With vectorization, multiple results are computed in parallel, typically calculating a small block of size MR × NR. Traditional Im2Col+GEMM splits the computation along the K dimension. In this approach, partial sums are accumulated into the output buffer repeatedly, requiring frequent load-store operations for the output.
The traditional method suffers from two main drawbacks:
- High Memory Overhead: Flattening the input and kernels into 2D matrices consumes significant memory.
- Cache Pressure: GEMM requires caching large rows of data, which remains an issue even with splitting strategies.
Neural Network Quantization Basics
QNNPACK (Quantized Neural Networks PACKage) was initially designed to optimize quantized inference.
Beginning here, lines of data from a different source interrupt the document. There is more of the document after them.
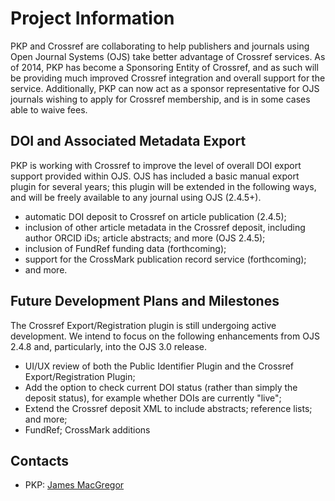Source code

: # Project Information

PKP and Crossref are collaborating to help publishers and journals using Open Journal Systems (OJS) take better advantage of Crossref services. As of 2014, PKP has become a Sponsoring Entity of Crossref, and as such will be providing much improved Crossref integration and overall support for the service. Additionally, PKP can now act as a sponsor representative for OJS journals wishing to apply for Crossref membership, and is in some cases able to waive fees.

## DOI and Associated Metadata Export

PKP is working with Crossref to improve the level of overall DOI export support provided within OJS. OJS has included a basic manual export plugin for several years; this plugin will be extended in the following ways, and will be freely available to any journal using OJS (2.4.5+).

- automatic DOI deposit to Crossref on article publication (2.4.5);
- inclusion of other article metadata in the Crossref deposit, including author ORCID iDs; article abstracts; and more (OJS 2.4.5);
- inclusion of FundRef funding data (forthcoming);
- support for the CrossMark publication record service (forthcoming);
- and more.

## Future Development Plans and Milestones

The Crossref Export/Registration plugin is still undergoing active development. We intend to focus on the following enhancements from OJS 2.4.8 and, particularly, into the OJS 3.0 release.

-   UI/UX review of both the Public Identifier Plugin and the Crossref Export/Registration Plugin;
-   Add the option to check current DOI status (rather than simply the deposit status), for example whether DOIs are currently "live";
-   Extend the Crossref deposit XML to include abstracts; reference lists; and more;
-   FundRef; CrossMark additions

## Contacts

-   PKP: [James MacGregor](mailto:pkp.contact@gmail.com)
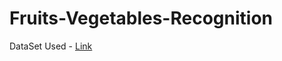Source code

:# Fruits-Vegetables-Recognition

DataSet Used - [Link](https://www.kaggle.com/datasets/kritikseth/fruit-and-vegetable-image-recognition)
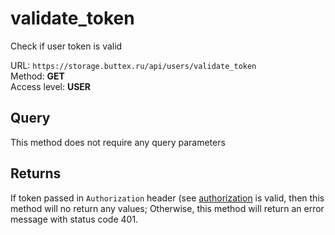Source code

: # validate_token
Check if user token is valid

URL: `https://storage.buttex.ru/api/users/validate_token`\
Method: **GET**\
Access level: **USER**

## Query
This method does not require any query parameters

## Returns
If token passed in `Authorization` header (see [authorization](../../users/authorization.md) is valid,
then this method will no return any values; Otherwise, this method will return an error message with status code 401.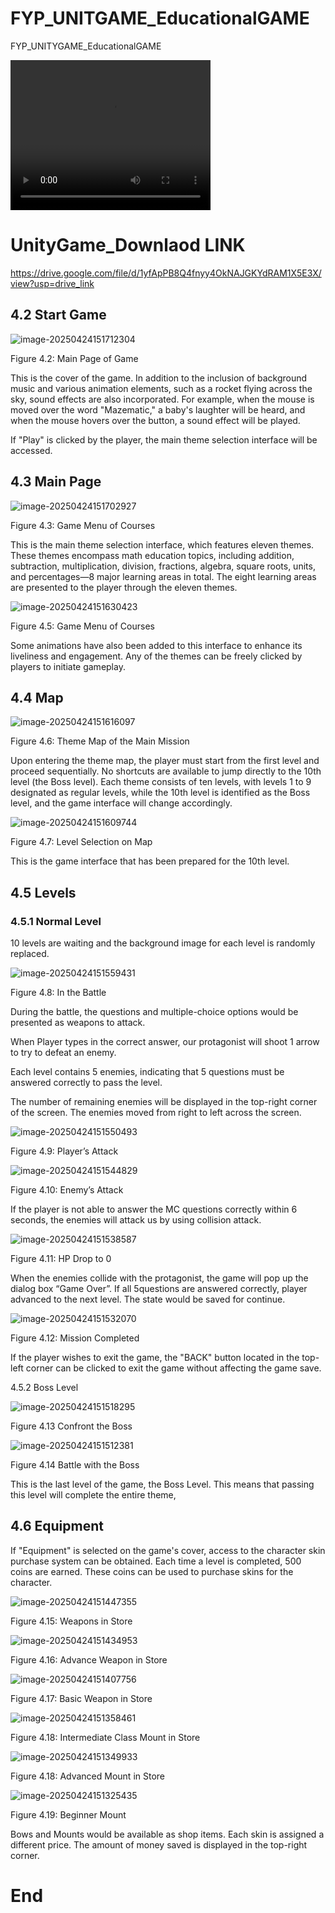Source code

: # FYP_UNITGAME_EducationalGAME
FYP_UNITYGAME_EducationalGAME

<video width="320" height="240" controls>   <source src="https://pdm888.oss-cn-beijing.aliyuncs.com/%E6%8B%BC%E9%9F%B3/M/20250424_155519.mp4" type="video/mp4">   <source src="movie.ogg" type="video/ogg">   <source src="movie.webm" type="video/webm">   <object data="movie.mp4" width="320" height="240">     <embed src="movie.swf" width="320" height="240">   </object>  </video>


# UnityGame_Downlaod LINK
https://drive.google.com/file/d/1yfApPB8Q4fnyy4OkNAJGKYdRAM1X5E3X/view?usp=drive_link


## 4.2 Start Game

![image-20250424151712304](http://pdm888.oss-cn-beijing.aliyuncs.com/img/image-20250424151712304.png) 





Figure 4.2: Main Page of Game

This is the cover of the game. In addition to the inclusion of background music and various animation elements, such as a rocket flying across the sky, sound effects are also incorporated. For example, when the mouse is moved over the word "Mazematic," a baby's laughter will be heard, and when the mouse hovers over the button, a sound effect will be played.

If "Play" is clicked by the player, the main theme selection interface will be accessed.

## 4.3 Main Page

![image-20250424151702927](http://pdm888.oss-cn-beijing.aliyuncs.com/img/image-20250424151702927.png) 

Figure 4.3: Game Menu of Courses

This is the main theme selection interface, which features eleven themes. These themes encompass math education topics, including addition, subtraction, multiplication, division, fractions, algebra, square roots, units, and percentages—8 major learning areas in total. The eight learning areas are presented to the player through the eleven themes.



![image-20250424151630423](http://pdm888.oss-cn-beijing.aliyuncs.com/img/image-20250424151630423.png) 

Figure 4.5: Game Menu of Courses

Some animations have also been added to this interface to enhance its liveliness and engagement. Any of the themes can be freely clicked by players to initiate gameplay.

## 4.4 Map

![image-20250424151616097](http://pdm888.oss-cn-beijing.aliyuncs.com/img/image-20250424151616097.png) 

Figure 4.6: Theme Map of the Main Mission

Upon entering the theme map, the player must start from the first level and proceed sequentially. No shortcuts are available to jump directly to the 10th level (the Boss level). Each theme consists of ten levels, with levels 1 to 9 designated as regular levels, while the 10th level is identified as the Boss level, and the game interface will change accordingly.

![image-20250424151609744](http://pdm888.oss-cn-beijing.aliyuncs.com/img/image-20250424151609744.png) 

Figure 4.7: Level Selection on Map

This is the game interface that has been prepared for the 10th level.

## 4.5 Levels

### 4.5.1 Normal Level

10 levels are waiting and the background image for each level is randomly replaced.

![image-20250424151559431](http://pdm888.oss-cn-beijing.aliyuncs.com/img/image-20250424151559431.png) 

Figure 4.8: In the Battle

During the battle, the questions and multiple-choice options would be presented as weapons to attack. 

When Player types in the correct answer, our protagonist will shoot 1 arrow to try to defeat an enemy. 

Each level contains 5 enemies, indicating that 5 questions must be answered correctly to pass the level. 

The number of remaining enemies will be displayed in the top-right corner of the screen. The enemies moved from right to left across the screen.

![image-20250424151550493](http://pdm888.oss-cn-beijing.aliyuncs.com/img/image-20250424151550493.png) 

Figure 4.9: Player’s Attack

![image-20250424151544829](http://pdm888.oss-cn-beijing.aliyuncs.com/img/image-20250424151544829.png) 

Figure 4.10: Enemy’s Attack

If the player is not able to answer the MC questions correctly within 6 seconds, the enemies will attack us by using collision attack. 

![image-20250424151538587](http://pdm888.oss-cn-beijing.aliyuncs.com/img/image-20250424151538587.png) 

Figure 4.11: HP Drop to 0 

When the enemies collide with the protagonist, the game will pop up the dialog box “Game Over”. If all 5questions are answered correctly, player advanced to the next level. The state would be saved for continue.

![image-20250424151532070](http://pdm888.oss-cn-beijing.aliyuncs.com/img/image-20250424151532070.png) 

Figure 4.12: Mission Completed 

If the player wishes to exit the game, the "BACK" button located in the top-left corner can be clicked to exit the game without affecting the game save. 

4.5.2 Boss Level

![image-20250424151518295](http://pdm888.oss-cn-beijing.aliyuncs.com/img/image-20250424151518295.png) 

 Figure 4.13 Confront the Boss 

![image-20250424151512381](http://pdm888.oss-cn-beijing.aliyuncs.com/img/image-20250424151512381.png) 

Figure 4.14 Battle with the Boss 

 

This is the last level of the game, the Boss Level. This means that passing this level will complete the entire theme, 

 

## 4.6 Equipment 

If "Equipment" is selected on the game's cover, access to the character skin purchase system can be obtained. Each time a level is completed, 500 coins are earned. These coins can be used to purchase skins for the character. 

![image-20250424151447355](http://pdm888.oss-cn-beijing.aliyuncs.com/img/image-20250424151447355.png) 

Figure 4.15: Weapons in Store 

![image-20250424151434953](http://pdm888.oss-cn-beijing.aliyuncs.com/img/image-20250424151434953.png) 

Figure 4.16: Advance Weapon in Store

![image-20250424151407756](http://pdm888.oss-cn-beijing.aliyuncs.com/img/image-20250424151407756.png) 

Figure 4.17: Basic Weapon in Store



![image-20250424151358461](http://pdm888.oss-cn-beijing.aliyuncs.com/img/image-20250424151358461.png) 

Figure 4.18: Intermediate Class Mount in Store

![image-20250424151349933](http://pdm888.oss-cn-beijing.aliyuncs.com/img/image-20250424151349933.png) 

Figure 4.18: Advanced Mount in Store 

![image-20250424151325435](http://pdm888.oss-cn-beijing.aliyuncs.com/img/image-20250424151325435.png) 

Figure 4.19: Beginner Mount 

Bows and Mounts would be available as shop items. Each skin is assigned a different price. The amount of money saved is displayed in the top-right corner. 

# End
Quantization converts model weights and activations from 32-bit floating-point (FP32) to lower-bit integers (like INT8) to improve speed and memory efficiency on mobile devices.
The linear quantization formula involves three parameters:
- Scale: The factor scaling the floating-point range to the integer range.
- Zero Point: The offset adjusting the quantized values.
- Quantized Value: The resulting integer representation.
The quantization process is defined as:
q = round(r / scale) + zeropoint
Where q is the quantized integer. The scale and zero point are derived from the data range:
scale = (rmax - rmin) / (qmax - qmin)
zeropoint = round(qmin - rmin / scale)
During inference, dequantization restores the approximate floating-point value:
r = scale × (q - zeropoint)
QNNPACK utilizes a scheme compatible with Android's Neural Networks API, assuming 8-bit unsigned integers for quantized values.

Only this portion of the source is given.